Saturday, June 1, 2013

The Great Race Card Getaway

Via SF Medic

 morehouse

Greenfield, at his best.

In his second term, as scandals were exploding all around him, President William Jefferson Clinton boarded Air Force One along with a few close personal friends, like BET CEO and richest black man in America Robert Johnson, and a bunch of other businessmen and politicians, along with the ubiquitous Jesse Jackson, for a jaunt to Africa.

The trip cost a mere $42.8 million, which would have been enough to feed a sizable chunk of Africa, and featured an entourage that would have shamed Alexander the Great or Jay-Z. It took 1,300 people to make Clinton’s Great African Getaway possible including 205 personnel from the Office of the President, 60 from the State Department, 9 from the Department of Transportation and 1 from the Immigration and Naturalization Service. Somehow Fish and Wildlife stayed at home.

The Department of Defense flew 98 airlift missions and 110 refueling missions.
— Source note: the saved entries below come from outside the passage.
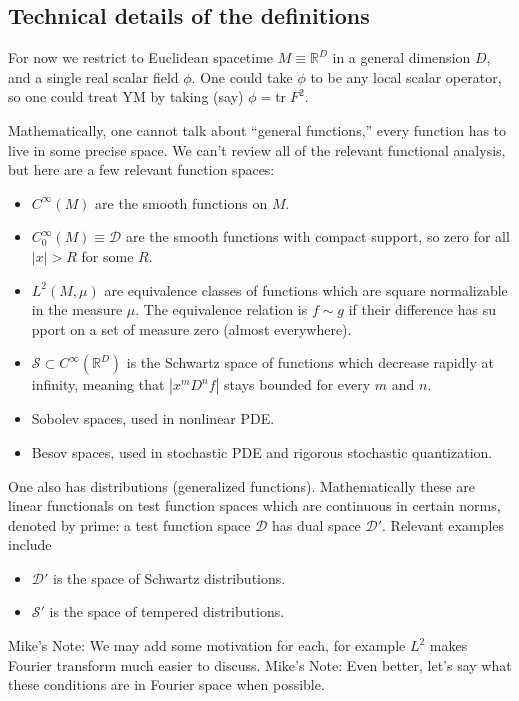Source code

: \documentclass{article}
\newcommand{\1}{\mathbbm{1}}
\theoremstyle{plain}
\theoremstyle{definition}
\numberwithin{equation}{section}
\def\IR{\mathbb{R}}
\def\tr{\mbox{tr}\;}
\newcommand{\cD}{\mathcal D}
\newcommand{\cS}{\mathcal S}
\newcommand\MRD[1]{{\color{red} Mike's Note: #1}}
\begin{document}
\subsection{Technical details of the definitions}

For now we restrict to Euclidean spacetime $M \equiv \IR^D$ in a general dimension $D$, and a single real scalar field $\phi$.
One could take $\phi$ to be any local scalar operator, so one could treat YM by taking (say) $\phi=\tr F^2$.

Mathematically, one cannot talk about ``general functions,'' every function has to live in some precise space.  
We can't review all of the relevant functional analysis, but here are a few relevant function spaces:
\begin{itemize}
    \item $C^\infty(M)$ are the smooth functions on $M$. 
    \item $C_0^\infty(M) \equiv \cD$ are the smooth functions with compact support, so zero for all $|x|>R$ for some $R$.
    \item $L^2(M,\mu)$ are equivalence classes of functions which are square normalizable in the measure $\mu$.   The equivalence relation
    is $f \sim g$ if their difference has su pport on a set of measure zero (almost everywhere).
    \item $\cS \subset C^\infty(\IR^D)$ is the Schwartz space of functions which decrease rapidly at infinity, meaning that
    $|x^m D^n f|$ stays bounded for every $m$ and $n$.
    \item Sobolev spaces, used in nonlinear PDE.
    \item Besov spaces, used in stochastic PDE and rigorous stochastic quantization.
\end{itemize}
One also has distributions (generalized functions).  Mathematically these are linear functionals
on test function spaces which are continuous in certain norms, denoted by prime: 
a test function space $\cD$ has dual space $\cD'$.  
Relevant examples include 
\begin{itemize}
    \item $\cD'$ is the space of Schwartz distributions.
    \item $\cS'$ is the space of tempered distributions.
\end{itemize}
\MRD{We may add some motivation for each, for example $L^2$ makes Fourier transform much easier to discuss.}
\MRD{Even better, let's say what these conditions are in Fourier space when possible.}
\end{document}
It might have been simpler to just invade and get it over with.

Despite the mass mobilization, Clinton wasn’t going to Africa so much as he was getting away from Washington, D.C. where every television news show was full of women accusing him of a One Man War on Women.

Two months earlier, Bill Clinton had wagged his finger at America and Hillary Clinton had blamed a vast right-wing conspiracy for her husband’s inability to keep his pants on.  Now as Lewinsky’s lawyers were immunity agreements, President Clinton invoked executive privilege, in more ways than one, and flew off to Africa.
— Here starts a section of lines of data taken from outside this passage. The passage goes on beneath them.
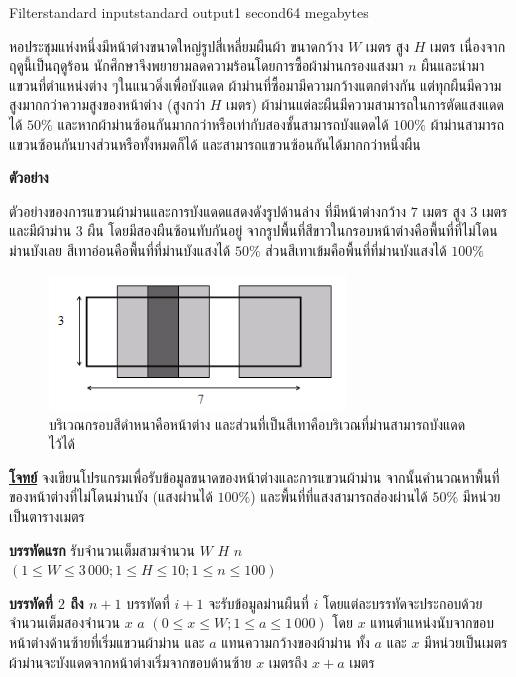 \documentclass[11pt,a4paper]{article}
\begin{document}
\begin{problem}{Filter}{standard input}{standard output}{1 second}{64 megabytes}

หอประชุมแห่งหนึ่งมีหน้าต่างขนาดใหญ่รูปสี่เหลี่ยมผืนผ้า ขนาดกว้าง $W$ เมตร สูง $H$ เมตร เนื่องจากฤดูนี้เป็นฤดูร้อน นักศึกษาจึงพยายามลดความร้อนโดยการซื้อผ้าม่านกรองแสงมา $n$ ผืนและนำมาแขวนที่ตำแหน่งต่าง ๆในแนวดิ่งเพื่อบังแดด ผ้าม่านที่ซื้อมามีความกว้างแตกต่างกัน แต่ทุกผืนมีความสูงมากกว่าความสูงของหน้าต่าง (สูงกว่า $H$ เมตร) ผ้าม่านแต่ละผืนมีความสามารถในการตัดแสงแดดได้ $50\%$ และหากผ้าม่านซ้อนกันมากกว่าหรือเท่ากับสองชั้นสามารถบังแดดได้ $100\%$ ผ้าม่านสามารถแขวนซ้อนกันบางส่วนหรือทั้งหมดก็ได้ และสามารถแขวนซ้อนกันได้มากกว่าหนึ่งผืน

\bigskip

\textbf{ตัวอย่าง}

ตัวอย่างของการแขวนผ้าม่านและการบังแดดแสดงดังรูปด้านล่าง ที่มีหน้าต่างกว้าง $7$ เมตร สูง $3$ เมตร และมีผ้าม่าน $3$ ผืน โดยมีสองผืนซ้อนทับกันอยู่ จากรูปพื้นที่สีขาวในกรอบหน้าต่างคือพื้นที่ที่ไม่โดนม่านบังเลย สีเทาอ่อนคือพื้นที่ที่ม่านบังแสงได้ $50\%$ ส่วนสีเทาเข้มคือพื้นที่ที่ม่านบังแสงได้ $100\%$ 

\begin{figure}[h]
\centering
\includegraphics[width=0.7\textwidth]{../latex/img/1014/1014-1.png}
\caption{บริเวณกรอบสีดำหนาคือหน้าต่าง และส่วนที่เป็นสีเทาคือบริเวณที่ม่านสามารถบังแดดไว้ได้}
\end{figure}
\bigskip
\underline{\textbf{โจทย์}}  จงเขียนโปรแกรมเพื่อรับข้อมูลขนาดของหน้าต่างและการแขวนผ้าม่าน จากนั้นคำนวณหาพื้นที่ของหน้าต่างที่ไม่โดนม่านบัง (แสงผ่านได้ $100\%$) และพื้นที่ที่แสงสามารถส่องผ่านได้ $50\%$ มีหน่วยเป็นตารางเมตร

\InputFile

\textbf{บรรทัดแรก} รับจำนวนเต็มสามจำนวน $W$ $H$ $n$ $(1\leq W\leq 3\,000; 1 \leq H\leq 10; 1\leq n\leq 100)$

\newpage

\textbf{บรรทัดที่ $2$ ถึง $n+1$ }บรรทัดที่ $i+1$ จะรับข้อมูลม่านผืนที่ $i$ โดยแต่ละบรรทัดจะประกอบด้วย จำนวนเต็มสองจำนวน $x$ $a$ $(0\leq x \leq W ; 1\leq a \leq 1\,000)$ โดย $x$ แทนตำแหน่งนับจากขอบหน้าต่างด้านซ้ายที่เริ่มแขวนผ้าม่าน และ $a$ แทนความกว้างของผ้าม่าน ทั้ง $a$ และ $x$ มีหน่วยเป็นเมตร ผ้าม่านจะบังแดดจากหน้าต่างเริ่มจากขอบด้านซ้าย $x$ เมตรถึง $x + a$ เมตร


\end{problem}
\end{document}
It was the first black president’s first trip to Africa where he hoped to use the horrors of slavery to put his peccadilloes in perspective. Sure, the victim of the vast right-wing conspiracy might have actually had sexual relations with that woman and tried to force himself on countless other women, but who can attach any importance to that when contemplating the thousands chained up and dragged away to a life of slavery?